* [About this exercise]:
Give the total number of lines in the data below that include "string", and nothing else.

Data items
..............................
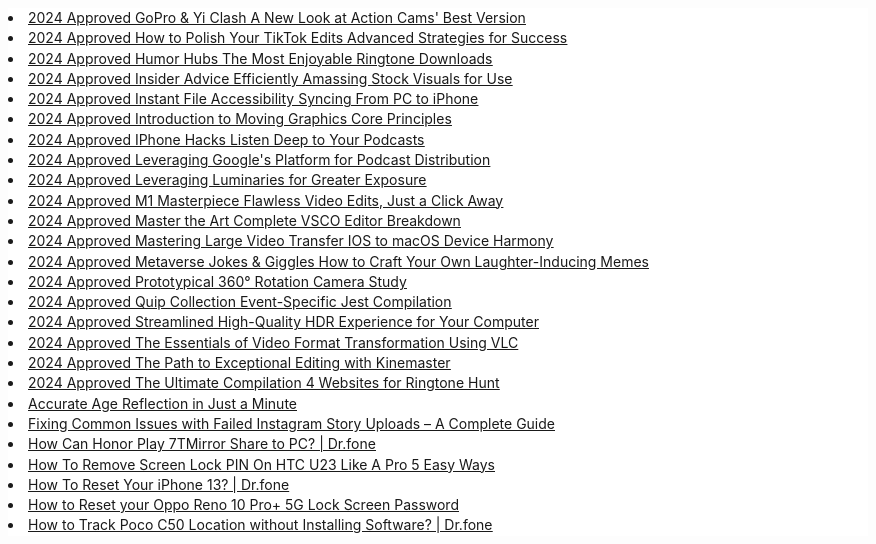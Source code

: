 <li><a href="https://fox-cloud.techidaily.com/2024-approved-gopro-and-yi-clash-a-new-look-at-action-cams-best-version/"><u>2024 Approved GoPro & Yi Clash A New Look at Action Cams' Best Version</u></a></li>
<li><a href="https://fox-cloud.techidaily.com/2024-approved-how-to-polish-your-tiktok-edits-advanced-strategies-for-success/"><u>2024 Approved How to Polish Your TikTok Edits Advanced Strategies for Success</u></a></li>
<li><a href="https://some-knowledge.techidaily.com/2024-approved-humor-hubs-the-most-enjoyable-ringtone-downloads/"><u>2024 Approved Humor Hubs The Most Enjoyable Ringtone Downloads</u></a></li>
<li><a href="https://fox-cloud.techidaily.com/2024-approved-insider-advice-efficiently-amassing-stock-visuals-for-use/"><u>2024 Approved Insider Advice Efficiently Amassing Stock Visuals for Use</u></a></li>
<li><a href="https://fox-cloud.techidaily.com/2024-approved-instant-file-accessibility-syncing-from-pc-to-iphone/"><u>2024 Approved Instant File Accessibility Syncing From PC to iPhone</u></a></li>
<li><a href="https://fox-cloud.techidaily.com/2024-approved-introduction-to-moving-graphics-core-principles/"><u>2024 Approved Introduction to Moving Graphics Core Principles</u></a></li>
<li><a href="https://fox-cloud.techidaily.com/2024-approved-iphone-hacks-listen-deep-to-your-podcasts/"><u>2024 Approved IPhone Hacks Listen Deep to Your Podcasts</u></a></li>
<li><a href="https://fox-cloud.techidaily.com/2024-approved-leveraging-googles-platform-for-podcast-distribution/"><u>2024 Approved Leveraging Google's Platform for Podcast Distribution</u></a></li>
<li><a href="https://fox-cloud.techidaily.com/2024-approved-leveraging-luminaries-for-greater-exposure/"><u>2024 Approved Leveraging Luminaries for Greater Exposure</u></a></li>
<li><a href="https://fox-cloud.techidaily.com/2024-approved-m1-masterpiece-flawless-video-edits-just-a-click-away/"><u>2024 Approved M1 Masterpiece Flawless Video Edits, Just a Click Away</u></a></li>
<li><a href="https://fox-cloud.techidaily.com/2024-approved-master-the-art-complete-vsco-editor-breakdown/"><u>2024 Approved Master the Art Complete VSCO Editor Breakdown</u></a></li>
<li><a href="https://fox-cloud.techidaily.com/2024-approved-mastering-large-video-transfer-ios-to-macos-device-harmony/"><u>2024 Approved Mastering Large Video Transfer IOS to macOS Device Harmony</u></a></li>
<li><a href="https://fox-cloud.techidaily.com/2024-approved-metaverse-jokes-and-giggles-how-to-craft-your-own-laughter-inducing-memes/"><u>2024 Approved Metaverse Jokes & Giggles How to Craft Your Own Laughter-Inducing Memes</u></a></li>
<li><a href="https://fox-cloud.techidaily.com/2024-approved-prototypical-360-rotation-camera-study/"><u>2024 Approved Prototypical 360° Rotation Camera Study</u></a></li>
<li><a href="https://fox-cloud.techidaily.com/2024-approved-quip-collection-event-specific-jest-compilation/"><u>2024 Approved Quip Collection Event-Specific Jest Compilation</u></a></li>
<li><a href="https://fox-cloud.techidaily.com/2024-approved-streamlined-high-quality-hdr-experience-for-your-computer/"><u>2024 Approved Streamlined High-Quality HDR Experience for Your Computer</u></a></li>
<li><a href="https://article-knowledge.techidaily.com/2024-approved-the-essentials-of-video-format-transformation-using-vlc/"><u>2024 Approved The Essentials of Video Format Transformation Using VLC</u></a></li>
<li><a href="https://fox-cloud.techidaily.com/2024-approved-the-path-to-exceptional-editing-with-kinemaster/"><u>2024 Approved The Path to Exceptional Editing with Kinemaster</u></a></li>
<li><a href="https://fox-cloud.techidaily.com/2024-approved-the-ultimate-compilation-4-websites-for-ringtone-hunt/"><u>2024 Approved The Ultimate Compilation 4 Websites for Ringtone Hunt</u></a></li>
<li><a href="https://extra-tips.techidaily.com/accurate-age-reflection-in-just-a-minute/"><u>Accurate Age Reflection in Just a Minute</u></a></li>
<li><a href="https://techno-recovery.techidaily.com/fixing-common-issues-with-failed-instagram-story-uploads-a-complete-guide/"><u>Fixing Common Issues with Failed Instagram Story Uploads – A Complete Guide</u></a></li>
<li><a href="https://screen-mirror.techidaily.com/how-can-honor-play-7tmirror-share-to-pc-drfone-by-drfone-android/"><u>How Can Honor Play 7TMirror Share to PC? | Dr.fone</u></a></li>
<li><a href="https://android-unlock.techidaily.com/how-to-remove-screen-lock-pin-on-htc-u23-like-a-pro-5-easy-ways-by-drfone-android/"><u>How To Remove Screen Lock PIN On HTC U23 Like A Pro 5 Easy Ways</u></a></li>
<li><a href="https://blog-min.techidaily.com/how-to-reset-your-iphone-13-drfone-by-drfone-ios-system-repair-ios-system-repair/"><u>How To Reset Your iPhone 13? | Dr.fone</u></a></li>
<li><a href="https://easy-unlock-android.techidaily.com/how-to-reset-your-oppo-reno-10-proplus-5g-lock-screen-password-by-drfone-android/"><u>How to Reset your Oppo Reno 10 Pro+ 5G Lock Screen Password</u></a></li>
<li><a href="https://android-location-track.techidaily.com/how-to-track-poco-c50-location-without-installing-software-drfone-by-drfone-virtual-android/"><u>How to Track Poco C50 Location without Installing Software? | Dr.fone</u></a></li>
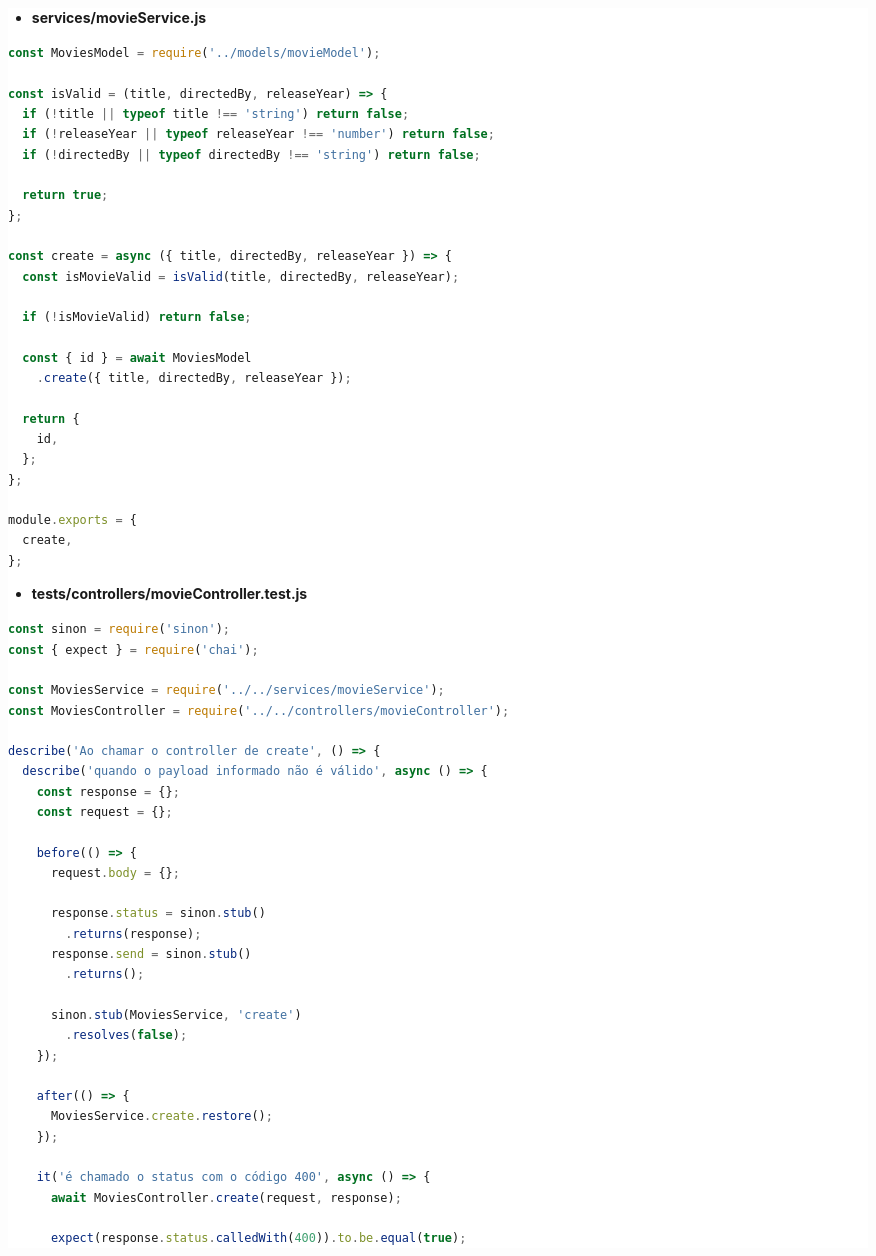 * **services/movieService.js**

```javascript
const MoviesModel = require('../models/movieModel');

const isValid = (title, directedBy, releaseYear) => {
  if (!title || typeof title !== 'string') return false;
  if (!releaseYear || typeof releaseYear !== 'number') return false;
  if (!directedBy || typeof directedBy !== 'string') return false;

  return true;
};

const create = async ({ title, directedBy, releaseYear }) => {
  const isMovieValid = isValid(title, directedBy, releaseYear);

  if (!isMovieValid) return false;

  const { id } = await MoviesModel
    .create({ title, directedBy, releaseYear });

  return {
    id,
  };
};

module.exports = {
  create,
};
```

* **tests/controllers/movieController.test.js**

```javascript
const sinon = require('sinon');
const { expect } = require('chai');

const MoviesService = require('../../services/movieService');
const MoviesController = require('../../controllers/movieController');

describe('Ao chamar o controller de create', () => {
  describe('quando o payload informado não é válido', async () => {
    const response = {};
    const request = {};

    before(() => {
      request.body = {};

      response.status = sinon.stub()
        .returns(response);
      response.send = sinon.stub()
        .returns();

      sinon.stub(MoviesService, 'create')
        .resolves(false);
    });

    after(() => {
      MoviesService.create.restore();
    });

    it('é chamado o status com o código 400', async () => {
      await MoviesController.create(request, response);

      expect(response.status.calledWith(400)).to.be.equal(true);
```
..............................
* [Expected answer]:
2